# 4 pound + 1015 onion



## Meadowlark (Jul 19, 2008)

Yep, its water soaked and has a little dirt on it and still has the top...but even at that, this is easily a 4 pound 1015 onion.

Have many more well over 2 pounds in what looks like the best year ever for 1015 onions here.

There's some blooming onions in my future.


----------



## Rubberback (Sep 9, 2008)

That is fantastic. I got some big uns out there I'm just scared to pick em because there full of water and will rot in a hurry if I pick them now.
Not my best year by far and I couldn't determine until I pick them and see how long they store. I'm thinking lots of them are gonna rot while in storage. Will see.


----------



## Rubberback (Sep 9, 2008)

Went ahead and picked mine. Haven't weighed them but there's some pounders and some 2lb'ers.


----------



## Meadowlark (Jul 19, 2008)

That looks like a mighty fine crop, RB.

Pulling the rest of mine today and hoping for at least two days of sunshine. They are really wet so long term storage on my crop is a concern.


----------



## BATWING (May 9, 2008)

Outstanding! Make some pico when the tomatoes/peppers are ready and let me know how it taste.


----------



## Rubberback (Sep 9, 2008)

Meadowlark said:


> That looks like a mighty fine crop, RB.
> 
> Pulling the rest of mine today and hoping for at least two days of sunshine. They are really wet so long term storage on my crop is a concern.

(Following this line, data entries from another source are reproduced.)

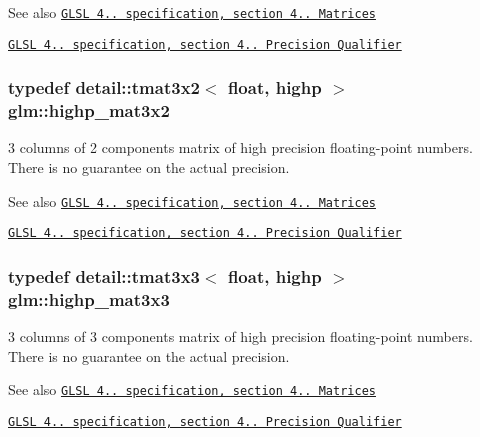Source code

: \begin{DoxySeeAlso}{See also}
\href{http://www.opengl.org/registry/doc/GLSLangSpec.4.20.8.pdf}{\tt G\+L\+SL 4.. specification, section 4.. Matrices} 

\href{http://www.opengl.org/registry/doc/GLSLangSpec.4.20.8.pdf}{\tt G\+L\+SL 4.. specification, section 4.. Precision Qualifier} 
\end{DoxySeeAlso}
\subsubsection[{\texorpdfstring{highp\+\_\+mat3x2}{highp_mat3x2}}]{\setlength{\rightskip}{0pt plus 5cm}typedef detail\+::tmat3x2$<$ float, highp $>$ {\bf glm\+::highp\+\_\+mat3x2}}\hypertarget{group__core__precision_gabc7767293ff69cd56717ee9d8be62963}{}\label{group__core__precision_gabc7767293ff69cd56717ee9d8be62963}
3 columns of 2 components matrix of high precision floating-\/point numbers. There is no guarantee on the actual precision.

\begin{DoxySeeAlso}{See also}
\href{http://www.opengl.org/registry/doc/GLSLangSpec.4.20.8.pdf}{\tt G\+L\+SL 4.. specification, section 4.. Matrices} 

\href{http://www.opengl.org/registry/doc/GLSLangSpec.4.20.8.pdf}{\tt G\+L\+SL 4.. specification, section 4.. Precision Qualifier} 
\end{DoxySeeAlso}
\subsubsection[{\texorpdfstring{highp\+\_\+mat3x3}{highp_mat3x3}}]{\setlength{\rightskip}{0pt plus 5cm}typedef detail\+::tmat3x3$<$ float, highp $>$ {\bf glm\+::highp\+\_\+mat3x3}}\hypertarget{group__core__precision_ga8a3703cc71cdfc8928eddf46b3763c4b}{}\label{group__core__precision_ga8a3703cc71cdfc8928eddf46b3763c4b}
3 columns of 3 components matrix of high precision floating-\/point numbers. There is no guarantee on the actual precision.

\begin{DoxySeeAlso}{See also}
\href{http://www.opengl.org/registry/doc/GLSLangSpec.4.20.8.pdf}{\tt G\+L\+SL 4.. specification, section 4.. Matrices} 

\href{http://www.opengl.org/registry/doc/GLSLangSpec.4.20.8.pdf}{\tt G\+L\+SL 4.. specification, section 4.. Precision Qualifier} 
\end{DoxySeeAlso}
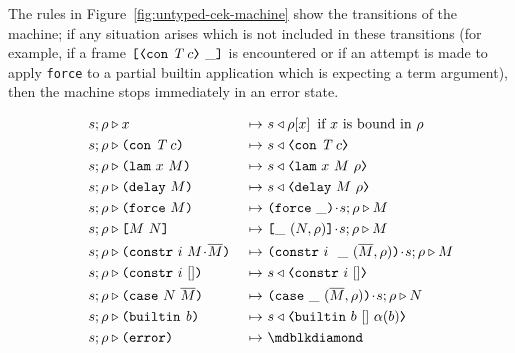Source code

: The rules in Figure~\ref{fig:untyped-cek-machine} show the transitions of the
machine; if any situation arises which is not included in these transitions (for
example, if a frame $\inAppRightFrame{\VCon{\tn}{c}}$ is encountered or if an
attempt is made to apply \texttt{force} to a partial builtin application which
is expecting a term argument), then the machine stops immediately in an error
state.


\begin{figure}[H]
  \begin{subfigure}[c]{\linewidth}

    \begin{minipage}{\linewidth}
\begin{alignat*}{2}
 s;\rho & \compute x                                 &~\mapsto~& s \return  \rho[x] \enskip \text{if $x$ is bound in $\rho$}\\
 s;\rho & \compute \con{\tn}{c}                       &~\mapsto~& s \return \VCon{\tn}{c}\\
 s;\rho & \compute \lamU{x}{M}                       &~\mapsto~& s \return \VLamAbs{x}{M}{\rho}\\
 s;\rho & \compute \delay{M}                         &~\mapsto~& s\return \VDelay{M}{\rho}\\
 s;\rho & \compute \force{M}                         &~\mapsto~& \inForceFrame{} \cons s;\rho \compute M \\
 s;\rho & \compute \appU{M}{N}                       &~\mapsto~& \inAppLeftFrame{(N,\rho)} \cons s ;\rho \compute M\\
 s;\rho & \compute \constr{i}{M \cons \repetition{M}} &~\mapsto~& \inConstrFrame{i}{}{(\repetition{M},\rho)} \cons s ;\rho \compute M\\
 s;\rho & \compute \constr{i}{[]} &~\mapsto~&  s \return \VConstr{i}{[]}\\
 s;\rho & \compute \kase{N}{\repetition{M}} &~\mapsto~&  \inCaseFrame{(\repetition{M},\rho)} \cons s ;\rho \compute N\\
 s;\rho & \compute \builtin{b}                      &~\mapsto~& s \return \VBuiltin{b}{[]}{\arity{b}}\\
 s;\rho & \compute \errorU                           &~\mapsto~& \cekerror{}\\
\\[-10pt] %

\end{alignat*}
\end{minipage}
\end{subfigure}
\end{figure}
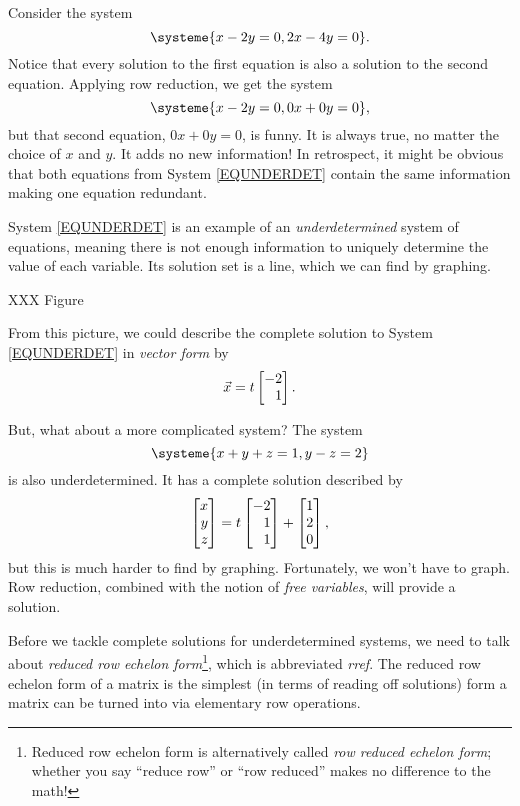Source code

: 	Consider the system
	\begin{equation}
		\label{EQUNDERDET}
		\systeme{x-2y=0,2x-4y=0}.
	\end{equation}
	Notice that every solution to the first equation is also a solution to the second equation.
	Applying row reduction, we get the system
	\[
		\systeme{x-2y=0,0x+0y=0},
	\]
	but that second equation, $0x+0y=0$, is funny. It is always true, no matter the choice of $x$ and $y$.
	It adds no new information! In retrospect, it might be obvious that both equations from System \eqref{EQUNDERDET}
	contain the same information making one equation redundant.

	System \eqref{EQUNDERDET} is an example of an \emph{underdetermined} system of equations, meaning 
	there is not enough information to uniquely determine the value of each variable.
	Its solution
	set is a line, which we can find by graphing.
	
	XXX Figure

	From this picture, we could describe the complete solution to System \eqref{EQUNDERDET} in \emph{vector form} by
	\[
		\vec x = t\mat{-2\\1}.
	\]

	But, what about a more complicated system? The system
	\[
		\systeme{x+y+z=1,y-z=2}
	\]
	is also underdetermined. It has a complete solution described by
	\[
		\mat{x\\y\\z} =t\mat{-2\\1\\1} + \mat{1\\2\\0},
	\]
	but this is much harder to find by graphing.
	Fortunately, we won't have to graph. Row reduction, combined with the notion of \emph{free variables},
	will provide a solution.

	Before we tackle complete solutions for underdetermined systems, we need to talk about \emph{reduced row echelon form}\footnote{
		Reduced row echelon form is alternatively called \emph{row reduced echelon form}; whether you say ``reduce row'' or 
		``row reduced'' makes no difference to the math!
	},
	which is abbreviated \emph{rref}.
	The reduced row echelon form of a matrix is the
	simplest (in terms of reading off solutions) form a matrix can be turned into via elementary row operations.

I saw more rain in forecast and two days of sunshine and said the hell with it and pulled them. 
They look good and I got a better yield than expected. I think in the 6 month growing of them I watered them twice.
It wasn't my best crop but they sure taste good and mighty sweet. Lark, I went back out there and planted peas, beans, and more okra. Checked on the onions and they are drying just fine. 
I'm feeling good about storage.


----------



## Rubberback (Sep 9, 2008)

BATWING said:


> Outstanding! Make some pico when the tomatoes/peppers are ready and let me know how it taste.


 You got that right. Will do! And as much salsa as I can.


----------



## Rubberback (Sep 9, 2008)

Lark these last 2 days of heat and sun are drying out the onions . Thinking I'll be good to go. I'll put them in the barn about noon tomorrow.


----------



## Sugars Pop (Jul 10, 2008)

My onions stopped growing. I bet we do not have any 1 pounders at all so we will leave them until the tops fall over to see if they may get a boost here shortly.


----------



## Meadowlark (Jul 19, 2008)

Rubberback said:


> Lark these last 2 days of heat and sun are drying out the onions . Thinking I'll be good to go. I'll put them in the barn about noon tomorrow.


What a blessing these past three days have been...beautiful sunshine.

Mine will go into the storage shed, well dried, this evening. Looks like we made another year, RB.


----------



## Rubberback (Sep 9, 2008)

Meadowlark said:


> What a blessing these past three days have been...beautiful sunshine.
> 
> Mine will go into the storage shed, well dried, this evening. Looks like we made another year, RB.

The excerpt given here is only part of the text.